The Problem with HTML

by Mike Pavone

Putting together the simple Rhope web framework that powers this site got me thinking a bit about web technologies and HTML in particular. The promise of the HTML/CSS combo is a nice one. Stick your content in a semantic container (HTML) and then let a completely separate file handle presenting this semantically arranged data in a pleasing fashion (CSS). In theory, such a clean separation of content and presentation should bring a host of benefits. Skinning an HTML document or web based application should just be as simple as modifying the style sheet. Devices with small displays should be able to ignore the stylesheet and still display the page sensibly. Software should be able to easily parse the HTML and do meaningful things with it without any fuss. Viewers that present web pages in an innovative way should be easy to create. Somehow it seems that the reality of HTML and CSS fars fall short of the theoretical promise of the concept.

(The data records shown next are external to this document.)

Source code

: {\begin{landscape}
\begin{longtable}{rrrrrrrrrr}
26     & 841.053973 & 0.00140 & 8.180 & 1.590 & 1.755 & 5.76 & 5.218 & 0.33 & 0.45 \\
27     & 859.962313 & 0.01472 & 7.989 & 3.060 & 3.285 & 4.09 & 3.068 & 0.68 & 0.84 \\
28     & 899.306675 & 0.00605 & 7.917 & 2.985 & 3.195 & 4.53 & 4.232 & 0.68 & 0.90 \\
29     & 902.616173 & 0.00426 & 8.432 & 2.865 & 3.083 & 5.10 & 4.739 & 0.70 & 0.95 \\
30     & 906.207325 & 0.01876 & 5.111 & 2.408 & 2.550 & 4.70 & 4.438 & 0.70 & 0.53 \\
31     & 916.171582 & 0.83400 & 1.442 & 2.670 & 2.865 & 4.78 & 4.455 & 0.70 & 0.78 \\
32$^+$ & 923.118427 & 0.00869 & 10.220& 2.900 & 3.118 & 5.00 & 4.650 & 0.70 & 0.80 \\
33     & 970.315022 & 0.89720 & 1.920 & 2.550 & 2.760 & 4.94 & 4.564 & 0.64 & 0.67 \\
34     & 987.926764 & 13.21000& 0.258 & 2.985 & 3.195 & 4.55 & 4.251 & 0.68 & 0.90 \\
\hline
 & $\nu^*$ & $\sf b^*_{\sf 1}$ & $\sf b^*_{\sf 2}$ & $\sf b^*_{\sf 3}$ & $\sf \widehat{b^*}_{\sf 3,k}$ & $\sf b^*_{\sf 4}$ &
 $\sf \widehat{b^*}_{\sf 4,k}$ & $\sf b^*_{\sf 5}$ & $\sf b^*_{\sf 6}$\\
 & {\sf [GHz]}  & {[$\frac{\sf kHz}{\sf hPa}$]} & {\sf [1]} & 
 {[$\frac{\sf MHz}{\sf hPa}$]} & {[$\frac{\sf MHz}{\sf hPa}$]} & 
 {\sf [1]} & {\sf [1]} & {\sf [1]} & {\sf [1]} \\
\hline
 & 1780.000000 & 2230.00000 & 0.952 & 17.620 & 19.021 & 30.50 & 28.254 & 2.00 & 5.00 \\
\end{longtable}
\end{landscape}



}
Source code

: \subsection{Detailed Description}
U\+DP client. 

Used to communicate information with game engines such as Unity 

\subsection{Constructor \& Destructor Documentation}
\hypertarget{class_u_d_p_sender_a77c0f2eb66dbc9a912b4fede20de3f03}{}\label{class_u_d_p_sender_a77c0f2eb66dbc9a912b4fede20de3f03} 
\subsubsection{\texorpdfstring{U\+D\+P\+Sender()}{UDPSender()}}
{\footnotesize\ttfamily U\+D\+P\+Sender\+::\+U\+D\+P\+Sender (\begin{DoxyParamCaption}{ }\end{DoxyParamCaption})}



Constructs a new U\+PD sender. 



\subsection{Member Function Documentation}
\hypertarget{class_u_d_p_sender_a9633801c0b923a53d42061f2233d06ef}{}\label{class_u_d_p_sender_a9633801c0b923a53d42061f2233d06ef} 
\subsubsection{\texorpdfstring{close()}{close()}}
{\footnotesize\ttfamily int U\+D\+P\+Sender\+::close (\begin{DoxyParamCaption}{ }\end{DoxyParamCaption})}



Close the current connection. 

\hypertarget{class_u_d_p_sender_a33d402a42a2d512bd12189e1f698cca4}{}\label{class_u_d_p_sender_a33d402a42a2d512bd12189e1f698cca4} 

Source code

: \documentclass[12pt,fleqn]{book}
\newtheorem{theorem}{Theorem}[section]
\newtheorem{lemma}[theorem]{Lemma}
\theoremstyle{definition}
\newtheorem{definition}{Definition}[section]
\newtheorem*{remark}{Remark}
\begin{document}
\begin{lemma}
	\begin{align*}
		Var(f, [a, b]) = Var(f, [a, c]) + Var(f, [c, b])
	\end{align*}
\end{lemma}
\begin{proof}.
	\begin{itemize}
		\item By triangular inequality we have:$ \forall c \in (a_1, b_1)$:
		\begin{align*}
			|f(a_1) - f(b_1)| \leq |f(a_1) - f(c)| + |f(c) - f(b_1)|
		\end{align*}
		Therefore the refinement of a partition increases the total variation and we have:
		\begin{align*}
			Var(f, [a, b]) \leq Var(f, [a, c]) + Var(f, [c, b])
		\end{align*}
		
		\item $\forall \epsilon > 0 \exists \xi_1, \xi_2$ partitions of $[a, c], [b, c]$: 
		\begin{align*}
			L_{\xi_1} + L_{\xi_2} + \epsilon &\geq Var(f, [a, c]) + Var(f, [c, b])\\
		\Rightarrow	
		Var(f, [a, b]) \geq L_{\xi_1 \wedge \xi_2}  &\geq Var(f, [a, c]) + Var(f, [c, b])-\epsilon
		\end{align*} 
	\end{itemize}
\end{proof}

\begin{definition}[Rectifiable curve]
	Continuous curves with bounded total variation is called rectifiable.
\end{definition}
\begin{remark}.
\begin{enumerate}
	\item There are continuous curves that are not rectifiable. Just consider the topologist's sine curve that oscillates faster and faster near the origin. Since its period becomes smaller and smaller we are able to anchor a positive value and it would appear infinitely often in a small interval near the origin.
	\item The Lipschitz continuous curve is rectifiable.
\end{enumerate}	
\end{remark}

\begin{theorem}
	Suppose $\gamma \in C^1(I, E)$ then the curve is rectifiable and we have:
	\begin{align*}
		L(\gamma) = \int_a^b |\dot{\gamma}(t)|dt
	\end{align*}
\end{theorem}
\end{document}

Why is that? One of the main obstacles I see is that most websites today are not technical manuals. I'm serious. Okay, perhaps I stated my point in a slightly misleading fashion. It might be better to say HTML defines a rather rich set of semantic tags if the document you're trying to represent in it happens to be a technical manual. Just take a look at a list of all the tags available in HTML 4. There are tags for source code snippets, sample output, variables, acronyms, abbreviations, definitions of a list of terms and more. All of these can be quite useful for technical documents, but most of those tags I mentioned are rarely used on modern websites (the code tag being a notable exception). There's no tag to mark something up as a blog post or perhaps something more generic like a news item. There's no tag for denote a piece of text as a user comment. You can't even clearly differentiate between the main body of a page and a navbar with HTML's vocabulary.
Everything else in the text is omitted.